**Work order:**
Report back every line in the data that includes the string "Phase".

'''

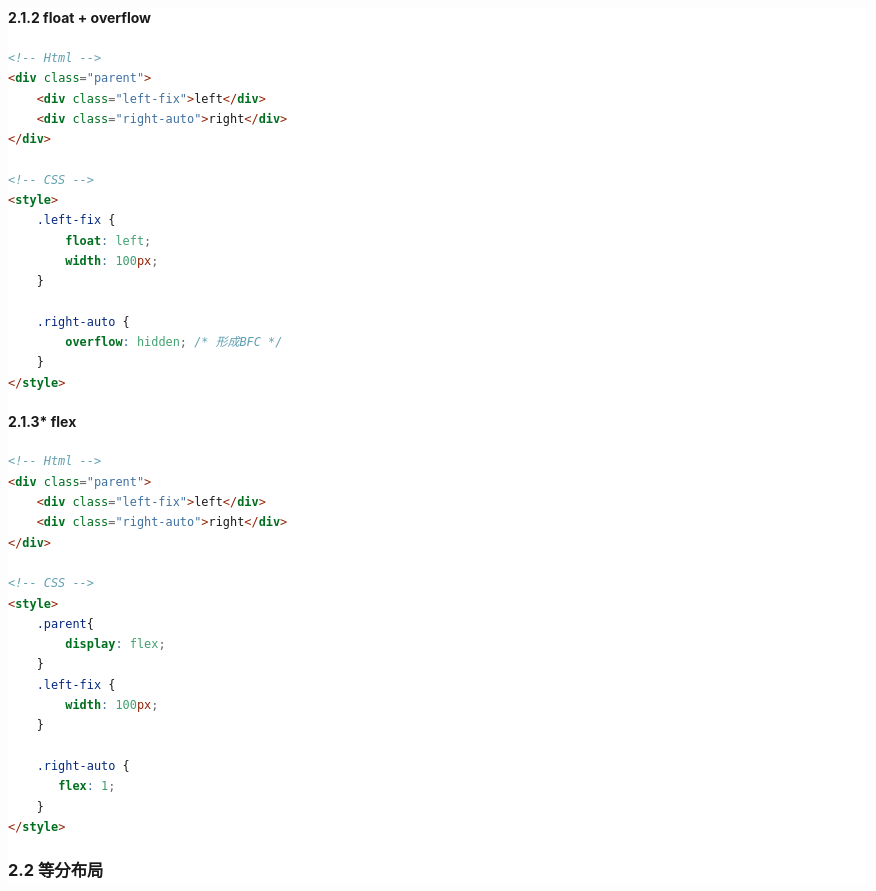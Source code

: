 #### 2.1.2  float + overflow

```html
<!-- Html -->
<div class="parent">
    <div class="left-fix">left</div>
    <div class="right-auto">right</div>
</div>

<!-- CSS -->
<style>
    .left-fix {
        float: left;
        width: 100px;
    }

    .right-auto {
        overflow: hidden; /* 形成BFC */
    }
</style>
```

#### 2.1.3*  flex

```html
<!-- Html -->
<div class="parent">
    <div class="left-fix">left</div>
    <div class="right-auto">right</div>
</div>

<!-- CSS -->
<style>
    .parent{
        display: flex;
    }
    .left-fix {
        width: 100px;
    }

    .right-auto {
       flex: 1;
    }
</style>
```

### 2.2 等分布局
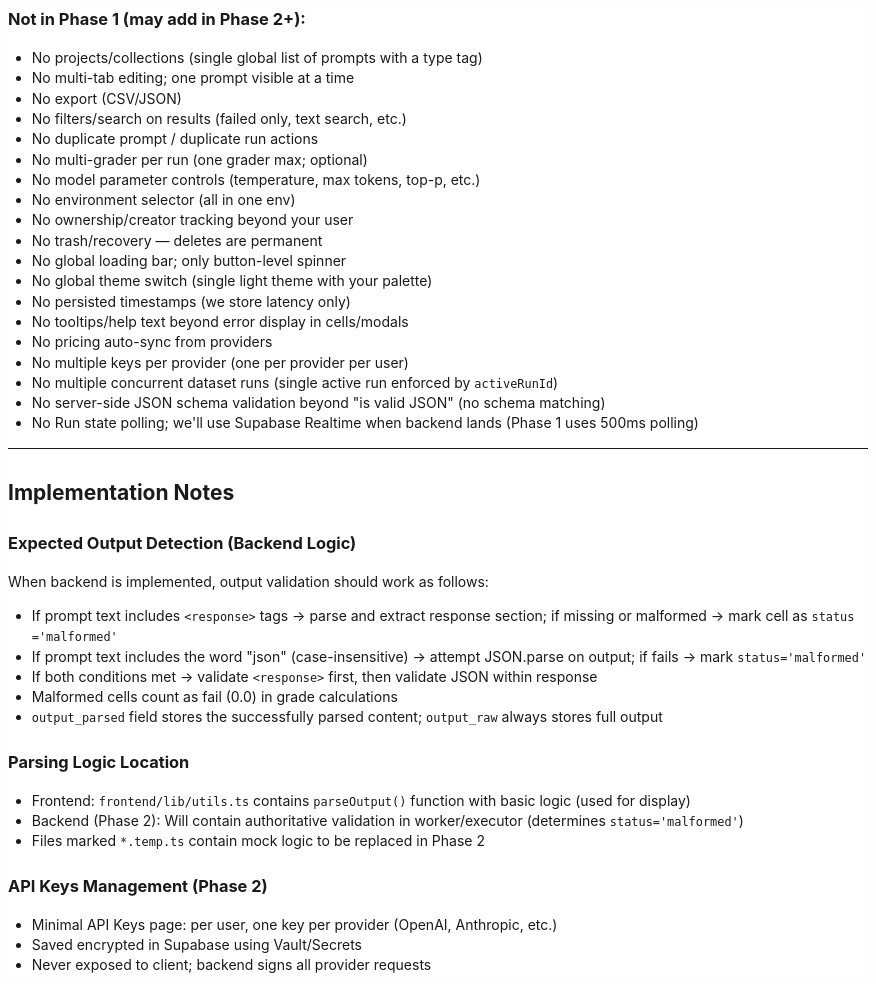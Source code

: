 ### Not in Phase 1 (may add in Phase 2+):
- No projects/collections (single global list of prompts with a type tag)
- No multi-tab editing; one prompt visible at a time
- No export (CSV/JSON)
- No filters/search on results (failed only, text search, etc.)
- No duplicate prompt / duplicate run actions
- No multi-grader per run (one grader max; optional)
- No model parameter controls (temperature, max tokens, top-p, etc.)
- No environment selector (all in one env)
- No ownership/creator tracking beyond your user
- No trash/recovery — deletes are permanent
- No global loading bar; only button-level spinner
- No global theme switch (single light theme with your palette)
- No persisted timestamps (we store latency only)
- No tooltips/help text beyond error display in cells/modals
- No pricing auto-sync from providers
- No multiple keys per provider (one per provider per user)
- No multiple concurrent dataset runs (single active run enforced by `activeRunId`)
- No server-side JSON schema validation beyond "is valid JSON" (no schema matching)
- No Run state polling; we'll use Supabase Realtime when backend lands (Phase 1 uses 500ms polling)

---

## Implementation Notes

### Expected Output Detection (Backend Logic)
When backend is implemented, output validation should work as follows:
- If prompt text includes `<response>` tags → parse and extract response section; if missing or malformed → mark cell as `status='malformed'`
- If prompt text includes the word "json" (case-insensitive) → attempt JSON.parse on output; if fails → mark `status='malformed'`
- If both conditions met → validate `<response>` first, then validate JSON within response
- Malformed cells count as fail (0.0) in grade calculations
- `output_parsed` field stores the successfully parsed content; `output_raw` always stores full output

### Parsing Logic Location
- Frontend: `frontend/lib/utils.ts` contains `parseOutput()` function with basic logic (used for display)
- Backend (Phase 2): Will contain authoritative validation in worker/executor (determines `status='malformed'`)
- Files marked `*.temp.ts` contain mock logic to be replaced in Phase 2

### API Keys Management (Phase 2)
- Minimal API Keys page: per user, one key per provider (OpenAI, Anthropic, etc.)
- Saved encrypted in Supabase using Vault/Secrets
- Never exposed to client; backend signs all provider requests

'''

**Answer for the task:**
: ### Not in Phase 1 (may add in Phase 2+):
- No Run state polling; we'll use Supabase Realtime when backend lands (Phase 1 uses 500ms polling)
- Backend (Phase 2): Will contain authoritative validation in worker/executor (determines `status='malformed'`)
- Files marked `*.temp.ts` contain mock logic to be replaced in Phase 2
### API Keys Management (Phase 2)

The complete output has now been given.